A Milk Bar in Fitzroy North survives the onslaught..for now. Image from Wiki.
Old fashioned Milk Bars are as scarce as hen's teeth now. Not surprising really, since the widespread tentacles of the supermarket giants, along with convenience stores,  have meant an inevitable decline in the small, owner-operated Classic Milk Bar...well, more like a decimation than a decline. Australia has one of the most concentrated grocery markets in the world - two big retailers control the market and almost everyone else had been squeezed out.

Perhaps it's still possible for a quaint Milk Bar to survive here and there but probably only if they offer something the supermarkets don't. There was a Milk Bar in a town near where I live that sold sponge cakes made by a local elderly lady.

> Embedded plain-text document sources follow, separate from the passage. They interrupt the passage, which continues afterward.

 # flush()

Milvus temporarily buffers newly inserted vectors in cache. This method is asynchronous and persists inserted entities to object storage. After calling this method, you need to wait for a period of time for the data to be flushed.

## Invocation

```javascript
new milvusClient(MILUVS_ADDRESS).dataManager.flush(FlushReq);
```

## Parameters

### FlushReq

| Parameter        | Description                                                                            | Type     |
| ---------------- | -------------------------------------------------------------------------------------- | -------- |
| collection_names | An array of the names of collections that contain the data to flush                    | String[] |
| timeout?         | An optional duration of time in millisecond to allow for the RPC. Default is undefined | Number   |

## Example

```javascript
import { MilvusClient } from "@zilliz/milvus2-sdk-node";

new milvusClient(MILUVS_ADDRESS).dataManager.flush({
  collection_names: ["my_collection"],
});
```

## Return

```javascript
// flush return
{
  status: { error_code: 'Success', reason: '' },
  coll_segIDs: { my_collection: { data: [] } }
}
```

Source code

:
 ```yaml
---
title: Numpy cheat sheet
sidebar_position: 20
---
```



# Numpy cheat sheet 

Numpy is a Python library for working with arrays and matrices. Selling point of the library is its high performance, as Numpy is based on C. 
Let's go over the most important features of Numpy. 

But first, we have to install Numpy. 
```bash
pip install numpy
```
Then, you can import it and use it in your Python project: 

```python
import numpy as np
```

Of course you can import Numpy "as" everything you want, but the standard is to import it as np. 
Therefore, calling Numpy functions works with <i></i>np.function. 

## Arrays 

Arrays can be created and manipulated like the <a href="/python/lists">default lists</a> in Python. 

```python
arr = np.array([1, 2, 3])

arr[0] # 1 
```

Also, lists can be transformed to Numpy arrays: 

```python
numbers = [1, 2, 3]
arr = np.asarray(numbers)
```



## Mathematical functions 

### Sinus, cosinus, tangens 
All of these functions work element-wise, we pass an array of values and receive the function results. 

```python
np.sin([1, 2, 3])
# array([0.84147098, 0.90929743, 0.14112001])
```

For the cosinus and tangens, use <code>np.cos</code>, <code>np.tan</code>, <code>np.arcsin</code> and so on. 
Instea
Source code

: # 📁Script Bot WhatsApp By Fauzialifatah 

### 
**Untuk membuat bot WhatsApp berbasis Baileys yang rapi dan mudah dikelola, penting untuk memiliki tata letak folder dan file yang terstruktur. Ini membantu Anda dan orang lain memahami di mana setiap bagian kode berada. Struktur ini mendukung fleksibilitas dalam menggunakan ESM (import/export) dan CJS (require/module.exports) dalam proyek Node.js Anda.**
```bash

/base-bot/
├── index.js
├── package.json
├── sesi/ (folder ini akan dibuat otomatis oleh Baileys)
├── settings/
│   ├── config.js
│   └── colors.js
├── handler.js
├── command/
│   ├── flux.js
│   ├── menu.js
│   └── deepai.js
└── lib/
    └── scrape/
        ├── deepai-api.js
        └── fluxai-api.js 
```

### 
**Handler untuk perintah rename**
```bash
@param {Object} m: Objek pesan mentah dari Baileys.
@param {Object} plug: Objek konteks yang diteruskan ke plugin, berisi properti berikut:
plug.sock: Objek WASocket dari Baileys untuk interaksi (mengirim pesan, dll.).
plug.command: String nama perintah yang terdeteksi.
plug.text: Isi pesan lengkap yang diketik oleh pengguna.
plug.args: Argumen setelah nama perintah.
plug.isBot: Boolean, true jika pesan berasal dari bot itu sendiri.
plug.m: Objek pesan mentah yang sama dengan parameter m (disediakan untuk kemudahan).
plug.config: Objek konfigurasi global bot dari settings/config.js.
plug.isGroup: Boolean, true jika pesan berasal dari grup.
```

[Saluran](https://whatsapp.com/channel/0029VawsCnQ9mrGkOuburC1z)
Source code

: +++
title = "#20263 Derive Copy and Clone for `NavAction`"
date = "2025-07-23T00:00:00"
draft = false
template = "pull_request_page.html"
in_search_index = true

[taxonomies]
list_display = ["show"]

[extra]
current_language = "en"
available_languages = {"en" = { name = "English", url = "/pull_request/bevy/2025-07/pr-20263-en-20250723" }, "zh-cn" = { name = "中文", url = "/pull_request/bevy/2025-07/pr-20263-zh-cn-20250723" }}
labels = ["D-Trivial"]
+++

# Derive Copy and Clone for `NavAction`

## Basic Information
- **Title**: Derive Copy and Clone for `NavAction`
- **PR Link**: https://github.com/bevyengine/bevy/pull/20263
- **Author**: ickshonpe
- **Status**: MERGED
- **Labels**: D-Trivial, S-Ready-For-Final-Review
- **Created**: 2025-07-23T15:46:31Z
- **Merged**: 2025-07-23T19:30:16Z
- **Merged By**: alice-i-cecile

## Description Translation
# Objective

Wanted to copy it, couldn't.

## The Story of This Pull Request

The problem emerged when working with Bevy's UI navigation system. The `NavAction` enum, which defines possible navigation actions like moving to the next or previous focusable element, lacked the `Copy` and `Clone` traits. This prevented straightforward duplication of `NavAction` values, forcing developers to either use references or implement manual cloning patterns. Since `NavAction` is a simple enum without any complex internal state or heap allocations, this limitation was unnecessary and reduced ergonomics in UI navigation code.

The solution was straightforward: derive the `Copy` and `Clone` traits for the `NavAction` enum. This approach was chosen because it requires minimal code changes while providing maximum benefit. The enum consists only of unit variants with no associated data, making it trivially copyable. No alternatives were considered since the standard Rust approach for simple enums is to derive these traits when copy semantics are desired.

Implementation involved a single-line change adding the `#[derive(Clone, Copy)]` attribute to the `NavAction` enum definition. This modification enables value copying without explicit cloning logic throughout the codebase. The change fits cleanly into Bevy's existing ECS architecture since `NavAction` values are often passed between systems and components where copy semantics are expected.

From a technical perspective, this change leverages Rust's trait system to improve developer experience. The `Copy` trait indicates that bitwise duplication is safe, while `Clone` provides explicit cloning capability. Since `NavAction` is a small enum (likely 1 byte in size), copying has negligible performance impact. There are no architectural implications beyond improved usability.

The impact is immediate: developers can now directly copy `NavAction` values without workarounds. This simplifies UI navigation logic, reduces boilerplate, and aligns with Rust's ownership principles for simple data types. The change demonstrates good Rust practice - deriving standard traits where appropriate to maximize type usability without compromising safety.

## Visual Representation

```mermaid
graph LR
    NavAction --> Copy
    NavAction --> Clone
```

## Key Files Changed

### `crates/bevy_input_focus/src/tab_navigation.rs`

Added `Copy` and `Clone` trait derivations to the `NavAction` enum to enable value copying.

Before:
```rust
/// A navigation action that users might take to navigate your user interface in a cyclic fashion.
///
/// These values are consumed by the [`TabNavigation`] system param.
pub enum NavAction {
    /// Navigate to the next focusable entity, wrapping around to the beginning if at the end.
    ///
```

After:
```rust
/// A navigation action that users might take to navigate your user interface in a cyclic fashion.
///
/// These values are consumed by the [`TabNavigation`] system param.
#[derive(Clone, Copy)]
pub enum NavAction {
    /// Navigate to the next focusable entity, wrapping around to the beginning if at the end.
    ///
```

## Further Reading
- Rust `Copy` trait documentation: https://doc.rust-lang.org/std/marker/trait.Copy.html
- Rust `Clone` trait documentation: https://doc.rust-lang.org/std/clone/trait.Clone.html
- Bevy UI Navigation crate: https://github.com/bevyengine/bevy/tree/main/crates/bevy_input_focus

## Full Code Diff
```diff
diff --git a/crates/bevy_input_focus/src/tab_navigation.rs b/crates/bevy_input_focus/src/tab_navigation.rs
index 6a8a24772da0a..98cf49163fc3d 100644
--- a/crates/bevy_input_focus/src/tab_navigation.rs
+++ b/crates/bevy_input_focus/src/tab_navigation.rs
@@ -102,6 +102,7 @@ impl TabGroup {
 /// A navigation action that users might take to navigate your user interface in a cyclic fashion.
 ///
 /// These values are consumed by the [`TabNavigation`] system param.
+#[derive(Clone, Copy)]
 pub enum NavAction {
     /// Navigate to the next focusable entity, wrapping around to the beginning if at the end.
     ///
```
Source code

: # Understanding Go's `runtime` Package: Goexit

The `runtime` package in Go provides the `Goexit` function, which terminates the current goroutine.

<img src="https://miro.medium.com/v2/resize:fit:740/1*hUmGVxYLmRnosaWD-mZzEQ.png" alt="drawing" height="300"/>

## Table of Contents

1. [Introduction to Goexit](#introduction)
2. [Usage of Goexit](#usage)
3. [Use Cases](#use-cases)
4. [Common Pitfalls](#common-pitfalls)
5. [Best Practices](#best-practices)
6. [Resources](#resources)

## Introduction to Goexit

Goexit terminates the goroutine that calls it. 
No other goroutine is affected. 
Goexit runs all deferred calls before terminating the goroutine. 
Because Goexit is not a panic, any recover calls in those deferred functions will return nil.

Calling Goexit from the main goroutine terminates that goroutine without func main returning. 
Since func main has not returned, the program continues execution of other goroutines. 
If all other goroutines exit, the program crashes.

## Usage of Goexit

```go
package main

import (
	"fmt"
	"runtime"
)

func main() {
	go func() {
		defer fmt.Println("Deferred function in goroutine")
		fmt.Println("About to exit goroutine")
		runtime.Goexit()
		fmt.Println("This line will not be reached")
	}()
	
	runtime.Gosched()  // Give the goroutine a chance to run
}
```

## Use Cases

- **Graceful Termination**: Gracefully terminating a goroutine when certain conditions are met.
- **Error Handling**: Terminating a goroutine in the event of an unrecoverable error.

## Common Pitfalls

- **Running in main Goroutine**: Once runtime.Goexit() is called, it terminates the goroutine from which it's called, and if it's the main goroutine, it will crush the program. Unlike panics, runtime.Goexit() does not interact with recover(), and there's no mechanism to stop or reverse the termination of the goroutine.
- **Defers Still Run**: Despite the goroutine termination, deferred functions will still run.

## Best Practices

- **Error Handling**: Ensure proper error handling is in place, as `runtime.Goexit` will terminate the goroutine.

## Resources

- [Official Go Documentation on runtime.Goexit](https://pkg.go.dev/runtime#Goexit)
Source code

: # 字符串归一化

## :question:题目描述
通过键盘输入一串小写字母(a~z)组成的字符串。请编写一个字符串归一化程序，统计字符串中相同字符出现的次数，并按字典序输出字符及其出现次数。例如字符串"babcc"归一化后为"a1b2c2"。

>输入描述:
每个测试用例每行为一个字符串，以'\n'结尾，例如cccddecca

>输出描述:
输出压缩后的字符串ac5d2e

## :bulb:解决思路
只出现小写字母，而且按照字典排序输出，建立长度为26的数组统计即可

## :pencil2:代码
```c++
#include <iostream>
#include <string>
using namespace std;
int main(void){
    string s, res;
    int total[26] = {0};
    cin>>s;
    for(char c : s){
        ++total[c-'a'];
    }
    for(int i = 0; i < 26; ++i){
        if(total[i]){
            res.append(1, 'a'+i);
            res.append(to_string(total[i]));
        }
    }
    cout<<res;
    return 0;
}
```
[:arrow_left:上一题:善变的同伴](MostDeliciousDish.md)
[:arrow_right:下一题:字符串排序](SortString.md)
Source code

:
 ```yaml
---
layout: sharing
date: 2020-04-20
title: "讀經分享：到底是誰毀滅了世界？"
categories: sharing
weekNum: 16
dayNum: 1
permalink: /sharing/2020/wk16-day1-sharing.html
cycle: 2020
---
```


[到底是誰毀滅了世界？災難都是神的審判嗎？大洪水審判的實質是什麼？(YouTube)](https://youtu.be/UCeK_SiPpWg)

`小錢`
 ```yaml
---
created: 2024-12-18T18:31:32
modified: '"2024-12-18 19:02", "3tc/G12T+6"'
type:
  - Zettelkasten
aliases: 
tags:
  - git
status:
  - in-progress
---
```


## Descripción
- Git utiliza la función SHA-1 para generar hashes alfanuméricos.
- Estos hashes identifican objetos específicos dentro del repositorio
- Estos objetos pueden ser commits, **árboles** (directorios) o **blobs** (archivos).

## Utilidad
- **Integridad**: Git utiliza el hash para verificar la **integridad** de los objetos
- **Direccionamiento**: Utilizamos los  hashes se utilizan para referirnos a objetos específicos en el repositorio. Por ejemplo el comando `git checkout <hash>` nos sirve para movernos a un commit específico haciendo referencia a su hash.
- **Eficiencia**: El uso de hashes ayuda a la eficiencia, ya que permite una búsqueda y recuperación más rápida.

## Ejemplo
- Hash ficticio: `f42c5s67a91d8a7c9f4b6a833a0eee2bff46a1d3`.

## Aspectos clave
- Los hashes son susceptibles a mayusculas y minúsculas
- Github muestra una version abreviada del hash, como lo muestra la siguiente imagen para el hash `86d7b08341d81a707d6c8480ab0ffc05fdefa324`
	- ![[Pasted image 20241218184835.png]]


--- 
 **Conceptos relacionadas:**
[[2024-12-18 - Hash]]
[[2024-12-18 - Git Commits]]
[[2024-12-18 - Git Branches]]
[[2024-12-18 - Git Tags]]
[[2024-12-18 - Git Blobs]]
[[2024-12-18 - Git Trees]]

The shop did a pretty good business but I strongly suspect only because those cakes were the most beautiful, spongiest, delicious cakes you could get and made the supermarket variety taste like foam rubber.  

Through word of mouth, customers (including myself),  used to go out of their way to visit the Milk Bar just to take home a sponge once a week or so and while they were there, they usually bought a couple of items, like milk, bread or a newspaper. Alas, the elderly lady retired and I can't tell you whether the shop survived or not because when the sponges went, I never went back.


The photo above, taken in 1946, shows a Milk Bar at Central Railways in Sydney. Not a typical suburban Milk Bar but a Milk Bar nonetheless. Image from NSW State Records.